Колю Бугоркова отделяла теперь от этих елей плоско светлеющая полянка, куда он вышел, перед которой стоял, пропустив песню и соображая, как ему лучше обойти это открытое пространство. Он еще не вышел на поляну, и перед ним были две тоже старые березы и голый куст, который он хорошо видел перед собой.
Глухарь пел в елях, они словно бы проявили свой цвет, хотя были темны еще и монолитны, как стена, просто глаз улавливал темную зелень в черноте этой стены, до которой оставалось шагов пятьдесят, не больше.
Коля двинулся вправо, шагнув аккуратно и осторожно. И, оказавшись открытым, не защищенным березами и кустом, впился глазами в ели, где, по его расчетам, бил в свои коклюшки глухарь. А когда он опять зашипел, зашелестел, когда заструилось змеиное его сипение, брызжущее восторгом и страстью, Коля успел укрыться за березой.

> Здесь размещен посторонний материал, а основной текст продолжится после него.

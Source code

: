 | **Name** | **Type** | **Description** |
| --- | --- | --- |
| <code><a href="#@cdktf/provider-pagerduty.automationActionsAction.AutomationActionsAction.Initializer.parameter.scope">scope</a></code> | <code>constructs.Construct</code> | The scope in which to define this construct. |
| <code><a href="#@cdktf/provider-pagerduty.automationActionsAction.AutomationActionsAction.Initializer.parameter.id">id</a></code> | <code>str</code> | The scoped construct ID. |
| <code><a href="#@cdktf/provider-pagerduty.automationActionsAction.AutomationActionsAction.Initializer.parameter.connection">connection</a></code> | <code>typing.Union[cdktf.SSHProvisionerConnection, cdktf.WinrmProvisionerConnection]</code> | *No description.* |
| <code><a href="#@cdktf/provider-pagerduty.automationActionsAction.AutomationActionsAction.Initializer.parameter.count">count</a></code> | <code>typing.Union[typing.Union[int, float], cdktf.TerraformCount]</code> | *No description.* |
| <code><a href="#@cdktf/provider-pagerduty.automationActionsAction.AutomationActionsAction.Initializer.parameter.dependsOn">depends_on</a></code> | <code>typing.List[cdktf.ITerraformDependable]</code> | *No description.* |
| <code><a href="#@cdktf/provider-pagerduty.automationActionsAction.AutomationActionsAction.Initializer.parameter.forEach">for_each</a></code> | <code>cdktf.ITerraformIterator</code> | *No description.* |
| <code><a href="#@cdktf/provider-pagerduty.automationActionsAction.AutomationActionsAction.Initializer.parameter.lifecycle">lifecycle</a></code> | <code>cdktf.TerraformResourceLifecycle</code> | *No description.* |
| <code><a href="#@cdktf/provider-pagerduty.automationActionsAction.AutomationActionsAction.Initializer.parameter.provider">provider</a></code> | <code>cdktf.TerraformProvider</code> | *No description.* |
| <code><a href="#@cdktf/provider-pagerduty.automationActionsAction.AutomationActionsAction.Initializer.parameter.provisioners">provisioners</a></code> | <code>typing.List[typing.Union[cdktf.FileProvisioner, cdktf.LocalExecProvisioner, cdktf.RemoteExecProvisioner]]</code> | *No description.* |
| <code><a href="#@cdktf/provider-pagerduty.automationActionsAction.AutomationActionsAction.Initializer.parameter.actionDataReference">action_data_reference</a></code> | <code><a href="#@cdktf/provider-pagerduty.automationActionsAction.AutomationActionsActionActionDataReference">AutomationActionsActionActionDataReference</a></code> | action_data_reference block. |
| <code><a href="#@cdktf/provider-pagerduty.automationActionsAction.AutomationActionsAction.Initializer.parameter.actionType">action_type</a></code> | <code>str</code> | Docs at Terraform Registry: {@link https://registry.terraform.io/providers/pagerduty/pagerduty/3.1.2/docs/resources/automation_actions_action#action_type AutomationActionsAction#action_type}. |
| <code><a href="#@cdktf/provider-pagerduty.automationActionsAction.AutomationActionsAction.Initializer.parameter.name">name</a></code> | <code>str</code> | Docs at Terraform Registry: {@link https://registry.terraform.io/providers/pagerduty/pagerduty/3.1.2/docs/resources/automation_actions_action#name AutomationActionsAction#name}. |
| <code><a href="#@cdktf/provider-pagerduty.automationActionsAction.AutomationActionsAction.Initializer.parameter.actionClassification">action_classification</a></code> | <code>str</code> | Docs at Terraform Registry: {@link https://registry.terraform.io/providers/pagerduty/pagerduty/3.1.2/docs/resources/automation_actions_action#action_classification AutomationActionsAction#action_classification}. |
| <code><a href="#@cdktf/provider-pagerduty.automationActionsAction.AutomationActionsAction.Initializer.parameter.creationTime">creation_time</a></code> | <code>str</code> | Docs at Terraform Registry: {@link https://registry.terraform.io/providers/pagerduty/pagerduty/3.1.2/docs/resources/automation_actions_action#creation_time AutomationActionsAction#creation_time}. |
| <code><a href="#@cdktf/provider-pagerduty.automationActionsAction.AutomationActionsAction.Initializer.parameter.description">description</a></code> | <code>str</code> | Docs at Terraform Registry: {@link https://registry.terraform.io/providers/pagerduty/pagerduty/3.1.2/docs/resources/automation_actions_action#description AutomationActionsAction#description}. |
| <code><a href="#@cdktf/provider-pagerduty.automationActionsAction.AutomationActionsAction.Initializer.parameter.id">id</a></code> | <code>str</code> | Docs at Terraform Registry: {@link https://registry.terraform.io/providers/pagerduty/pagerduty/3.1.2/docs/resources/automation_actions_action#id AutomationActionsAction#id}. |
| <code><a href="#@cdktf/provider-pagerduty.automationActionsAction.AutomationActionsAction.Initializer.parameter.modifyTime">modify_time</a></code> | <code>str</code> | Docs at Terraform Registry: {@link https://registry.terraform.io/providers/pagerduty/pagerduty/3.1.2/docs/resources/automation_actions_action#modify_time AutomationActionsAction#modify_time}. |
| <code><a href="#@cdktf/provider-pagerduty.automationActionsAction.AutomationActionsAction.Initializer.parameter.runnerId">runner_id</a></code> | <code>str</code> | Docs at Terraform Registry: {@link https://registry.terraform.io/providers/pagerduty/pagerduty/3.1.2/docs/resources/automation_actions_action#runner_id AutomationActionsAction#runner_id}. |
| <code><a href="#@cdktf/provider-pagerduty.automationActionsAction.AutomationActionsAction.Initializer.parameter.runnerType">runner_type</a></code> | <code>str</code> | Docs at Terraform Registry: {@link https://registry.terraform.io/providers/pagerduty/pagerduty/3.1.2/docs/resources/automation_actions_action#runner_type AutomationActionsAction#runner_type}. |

Он сделал второй шаг и замер в очень неудобном положении, рассчитывая уже по привычке вскоре выйти из этого положения и продолжить свой путь. Но в тот почти неуловимый, скользящий момент, когда оборвалась песня глухаря, нога его попала на какую-то крохотную, веточку, которая, как он сразу почувствовал, сначала прогнулась под ногой, вдавленная его тяжестью в мягкую мокрую землю, а потом чуть слышно, глухо, подземно треснула.
Сам Коля Бугорков почти не слышал этого сырого хруста, он лишь ногой почувствовал его, но тут же понял весь ужас происшедшего.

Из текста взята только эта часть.